IRON MOUNTAIN-KINGSFORD TRANSIT LINES served Iron Mountain, Michigan in the 1940s-1950s.
ISABELLA-ONYX STAGE was operating out of Isabella, California in the mid 1920s. Peter Larsen was the operator.
ISLAND COACH LINES was founded by Nicholas Semke as the Semke Bus Lines, Inc. Under that name it ran buses in Nassau Co., Long Island, New York and was mentioned in 1930 in a court case. Its corporation name was Nicholas Semke, Inc., and was later renamed Island Coach Lines, Inc. It served the towns of Hempstead, Rockville Centre, Oceanside, Westbury and Baldwin. It bought out by Hempstead Bus Corp. in 1970.

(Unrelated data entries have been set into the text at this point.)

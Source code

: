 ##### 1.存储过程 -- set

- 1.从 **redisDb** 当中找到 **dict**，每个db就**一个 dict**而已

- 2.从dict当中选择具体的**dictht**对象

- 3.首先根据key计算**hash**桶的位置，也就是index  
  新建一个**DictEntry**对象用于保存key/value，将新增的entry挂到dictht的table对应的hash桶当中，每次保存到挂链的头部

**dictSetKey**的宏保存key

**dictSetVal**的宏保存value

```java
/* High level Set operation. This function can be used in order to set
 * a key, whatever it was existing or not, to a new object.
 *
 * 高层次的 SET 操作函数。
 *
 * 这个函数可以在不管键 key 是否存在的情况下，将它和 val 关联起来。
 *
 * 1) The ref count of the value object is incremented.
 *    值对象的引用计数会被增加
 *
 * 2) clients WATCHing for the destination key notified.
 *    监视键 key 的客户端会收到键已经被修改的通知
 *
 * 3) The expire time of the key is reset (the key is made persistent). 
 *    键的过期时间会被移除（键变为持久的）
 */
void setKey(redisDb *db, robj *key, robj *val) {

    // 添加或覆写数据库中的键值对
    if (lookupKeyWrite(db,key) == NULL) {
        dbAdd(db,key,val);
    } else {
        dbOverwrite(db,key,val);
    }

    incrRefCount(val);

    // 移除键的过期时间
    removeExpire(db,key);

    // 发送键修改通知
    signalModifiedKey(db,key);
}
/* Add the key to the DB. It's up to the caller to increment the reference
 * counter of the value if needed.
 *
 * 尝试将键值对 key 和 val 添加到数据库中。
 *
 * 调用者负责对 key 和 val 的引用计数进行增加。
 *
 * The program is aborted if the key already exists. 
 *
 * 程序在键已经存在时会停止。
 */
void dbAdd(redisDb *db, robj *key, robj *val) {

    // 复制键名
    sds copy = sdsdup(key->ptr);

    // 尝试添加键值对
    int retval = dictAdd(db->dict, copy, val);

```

ISLE TRANSPORTATION COMPANY was formed in 1946 by former ex-Staten Island Coach Company employees after Staten Island Coach Company went bankrupt. The company operated buses in the borough of Richmond in New York City, New York. Isle Transportation Company went bankrupt in 1947, and New York City took over the buses on Feb. 23 of that year.